* Excerpted data:

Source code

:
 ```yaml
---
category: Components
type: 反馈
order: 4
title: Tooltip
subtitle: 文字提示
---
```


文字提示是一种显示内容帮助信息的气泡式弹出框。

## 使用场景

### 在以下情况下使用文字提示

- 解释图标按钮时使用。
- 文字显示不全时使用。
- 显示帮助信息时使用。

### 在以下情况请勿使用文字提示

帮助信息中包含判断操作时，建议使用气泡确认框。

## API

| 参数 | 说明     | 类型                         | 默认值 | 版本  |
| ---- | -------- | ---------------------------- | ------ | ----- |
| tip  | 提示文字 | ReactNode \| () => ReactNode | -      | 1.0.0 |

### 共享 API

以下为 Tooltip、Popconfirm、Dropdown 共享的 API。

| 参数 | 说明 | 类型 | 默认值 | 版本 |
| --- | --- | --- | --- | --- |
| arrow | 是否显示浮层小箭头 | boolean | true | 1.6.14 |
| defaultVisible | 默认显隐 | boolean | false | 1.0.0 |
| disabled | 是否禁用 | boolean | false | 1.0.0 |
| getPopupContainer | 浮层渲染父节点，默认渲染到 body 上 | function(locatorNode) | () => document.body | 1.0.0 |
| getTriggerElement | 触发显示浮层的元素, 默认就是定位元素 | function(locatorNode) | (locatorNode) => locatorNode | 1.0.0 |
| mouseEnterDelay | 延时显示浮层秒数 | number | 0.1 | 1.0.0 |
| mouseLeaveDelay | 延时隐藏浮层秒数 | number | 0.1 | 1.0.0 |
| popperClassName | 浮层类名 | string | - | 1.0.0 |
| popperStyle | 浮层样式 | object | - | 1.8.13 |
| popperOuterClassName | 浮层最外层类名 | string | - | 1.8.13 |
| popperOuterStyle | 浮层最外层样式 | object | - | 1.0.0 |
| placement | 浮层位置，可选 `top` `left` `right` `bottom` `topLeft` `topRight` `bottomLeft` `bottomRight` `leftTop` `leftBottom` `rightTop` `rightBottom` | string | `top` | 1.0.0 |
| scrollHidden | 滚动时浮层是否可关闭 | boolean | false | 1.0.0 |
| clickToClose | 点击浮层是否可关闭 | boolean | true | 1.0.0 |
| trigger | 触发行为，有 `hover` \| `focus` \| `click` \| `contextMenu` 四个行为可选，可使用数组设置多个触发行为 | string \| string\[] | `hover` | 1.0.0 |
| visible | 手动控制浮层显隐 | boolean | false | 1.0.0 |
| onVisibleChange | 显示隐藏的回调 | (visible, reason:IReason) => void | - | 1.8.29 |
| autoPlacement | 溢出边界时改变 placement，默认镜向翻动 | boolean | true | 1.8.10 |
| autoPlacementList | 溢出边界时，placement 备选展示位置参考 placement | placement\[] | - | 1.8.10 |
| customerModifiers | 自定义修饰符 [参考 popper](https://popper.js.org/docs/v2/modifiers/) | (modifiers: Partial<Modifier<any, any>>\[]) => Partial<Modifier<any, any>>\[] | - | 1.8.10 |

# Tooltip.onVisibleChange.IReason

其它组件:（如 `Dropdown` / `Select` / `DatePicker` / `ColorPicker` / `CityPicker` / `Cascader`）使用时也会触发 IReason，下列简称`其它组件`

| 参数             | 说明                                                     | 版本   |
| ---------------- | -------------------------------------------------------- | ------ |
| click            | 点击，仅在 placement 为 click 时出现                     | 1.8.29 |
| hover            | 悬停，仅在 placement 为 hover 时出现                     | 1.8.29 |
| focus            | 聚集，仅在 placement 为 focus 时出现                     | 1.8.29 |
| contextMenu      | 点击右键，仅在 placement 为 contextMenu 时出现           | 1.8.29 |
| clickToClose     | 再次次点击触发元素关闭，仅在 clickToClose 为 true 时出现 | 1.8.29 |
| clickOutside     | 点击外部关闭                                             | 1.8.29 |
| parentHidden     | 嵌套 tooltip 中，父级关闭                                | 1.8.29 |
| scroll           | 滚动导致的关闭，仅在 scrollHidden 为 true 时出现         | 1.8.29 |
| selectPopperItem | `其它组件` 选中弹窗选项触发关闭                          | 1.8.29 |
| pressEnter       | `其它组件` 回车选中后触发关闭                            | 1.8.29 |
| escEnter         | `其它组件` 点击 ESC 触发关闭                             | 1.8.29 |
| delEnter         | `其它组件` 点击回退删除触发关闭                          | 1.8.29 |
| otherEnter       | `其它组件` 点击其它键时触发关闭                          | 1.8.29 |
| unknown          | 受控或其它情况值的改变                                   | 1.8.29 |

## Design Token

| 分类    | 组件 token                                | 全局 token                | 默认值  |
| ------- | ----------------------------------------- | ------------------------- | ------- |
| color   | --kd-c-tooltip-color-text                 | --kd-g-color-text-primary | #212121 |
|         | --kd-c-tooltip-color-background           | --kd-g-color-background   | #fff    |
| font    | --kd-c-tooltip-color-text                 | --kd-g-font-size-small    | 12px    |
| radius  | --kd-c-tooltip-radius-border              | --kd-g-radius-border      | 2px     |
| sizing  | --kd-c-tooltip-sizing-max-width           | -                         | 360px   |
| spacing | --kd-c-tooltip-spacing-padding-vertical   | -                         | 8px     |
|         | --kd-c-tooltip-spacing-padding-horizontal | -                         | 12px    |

* Work instruction: The whole listing should be copied verbatim.

* Result for this exercise:
Source code

:
 ```yaml
---
category: Components
type: 反馈
order: 4
title: Tooltip
subtitle: 文字提示
---
```


文字提示是一种显示内容帮助信息的气泡式弹出框。

## 使用场景

### 在以下情况下使用文字提示

- 解释图标按钮时使用。
- 文字显示不全时使用。
- 显示帮助信息时使用。

### 在以下情况请勿使用文字提示

帮助信息中包含判断操作时，建议使用气泡确认框。

## API

| 参数 | 说明     | 类型                         | 默认值 | 版本  |
| ---- | -------- | ---------------------------- | ------ | ----- |
| tip  | 提示文字 | ReactNode \| () => ReactNode | -      | 1.0.0 |

### 共享 API

以下为 Tooltip、Popconfirm、Dropdown 共享的 API。

| 参数 | 说明 | 类型 | 默认值 | 版本 |
| --- | --- | --- | --- | --- |
| arrow | 是否显示浮层小箭头 | boolean | true | 1.6.14 |
| defaultVisible | 默认显隐 | boolean | false | 1.0.0 |
| disabled | 是否禁用 | boolean | false | 1.0.0 |
| getPopupContainer | 浮层渲染父节点，默认渲染到 body 上 | function(locatorNode) | () => document.body | 1.0.0 |
| getTriggerElement | 触发显示浮层的元素, 默认就是定位元素 | function(locatorNode) | (locatorNode) => locatorNode | 1.0.0 |
| mouseEnterDelay | 延时显示浮层秒数 | number | 0.1 | 1.0.0 |
| mouseLeaveDelay | 延时隐藏浮层秒数 | number | 0.1 | 1.0.0 |
| popperClassName | 浮层类名 | string | - | 1.0.0 |
| popperStyle | 浮层样式 | object | - | 1.8.13 |
| popperOuterClassName | 浮层最外层类名 | string | - | 1.8.13 |
| popperOuterStyle | 浮层最外层样式 | object | - | 1.0.0 |
| placement | 浮层位置，可选 `top` `left` `right` `bottom` `topLeft` `topRight` `bottomLeft` `bottomRight` `leftTop` `leftBottom` `rightTop` `rightBottom` | string | `top` | 1.0.0 |
| scrollHidden | 滚动时浮层是否可关闭 | boolean | false | 1.0.0 |
| clickToClose | 点击浮层是否可关闭 | boolean | true | 1.0.0 |
| trigger | 触发行为，有 `hover` \| `focus` \| `click` \| `contextMenu` 四个行为可选，可使用数组设置多个触发行为 | string \| string\[] | `hover` | 1.0.0 |
| visible | 手动控制浮层显隐 | boolean | false | 1.0.0 |
| onVisibleChange | 显示隐藏的回调 | (visible, reason:IReason) => void | - | 1.8.29 |
| autoPlacement | 溢出边界时改变 placement，默认镜向翻动 | boolean | true | 1.8.10 |
| autoPlacementList | 溢出边界时，placement 备选展示位置参考 placement | placement\[] | - | 1.8.10 |
| customerModifiers | 自定义修饰符 [参考 popper](https://popper.js.org/docs/v2/modifiers/) | (modifiers: Partial<Modifier<any, any>>\[]) => Partial<Modifier<any, any>>\[] | - | 1.8.10 |

# Tooltip.onVisibleChange.IReason

其它组件:（如 `Dropdown` / `Select` / `DatePicker` / `ColorPicker` / `CityPicker` / `Cascader`）使用时也会触发 IReason，下列简称`其它组件`

| 参数             | 说明                                                     | 版本   |
| ---------------- | -------------------------------------------------------- | ------ |
| click            | 点击，仅在 placement 为 click 时出现                     | 1.8.29 |
| hover            | 悬停，仅在 placement 为 hover 时出现                     | 1.8.29 |
| focus            | 聚集，仅在 placement 为 focus 时出现                     | 1.8.29 |
| contextMenu      | 点击右键，仅在 placement 为 contextMenu 时出现           | 1.8.29 |
| clickToClose     | 再次次点击触发元素关闭，仅在 clickToClose 为 true 时出现 | 1.8.29 |
| clickOutside     | 点击外部关闭                                             | 1.8.29 |
| parentHidden     | 嵌套 tooltip 中，父级关闭                                | 1.8.29 |
| scroll           | 滚动导致的关闭，仅在 scrollHidden 为 true 时出现         | 1.8.29 |
| selectPopperItem | `其它组件` 选中弹窗选项触发关闭                          | 1.8.29 |
| pressEnter       | `其它组件` 回车选中后触发关闭                            | 1.8.29 |
| escEnter         | `其它组件` 点击 ESC 触发关闭                             | 1.8.29 |
| delEnter         | `其它组件` 点击回退删除触发关闭                          | 1.8.29 |
| otherEnter       | `其它组件` 点击其它键时触发关闭                          | 1.8.29 |
| unknown          | 受控或其它情况值的改变                                   | 1.8.29 |

## Design Token

| 分类    | 组件 token                                | 全局 token                | 默认值  |
| ------- | ----------------------------------------- | ------------------------- | ------- |
| color   | --kd-c-tooltip-color-text                 | --kd-g-color-text-primary | #212121 |
|         | --kd-c-tooltip-color-background           | --kd-g-color-background   | #fff    |
| font    | --kd-c-tooltip-color-text                 | --kd-g-font-size-small    | 12px    |
| radius  | --kd-c-tooltip-radius-border              | --kd-g-radius-border      | 2px     |
| sizing  | --kd-c-tooltip-sizing-max-width           | -                         | 360px   |
| spacing | --kd-c-tooltip-spacing-padding-vertical   | -                         | 8px     |
|         | --kd-c-tooltip-spacing-padding-horizontal | -                         | 12px    |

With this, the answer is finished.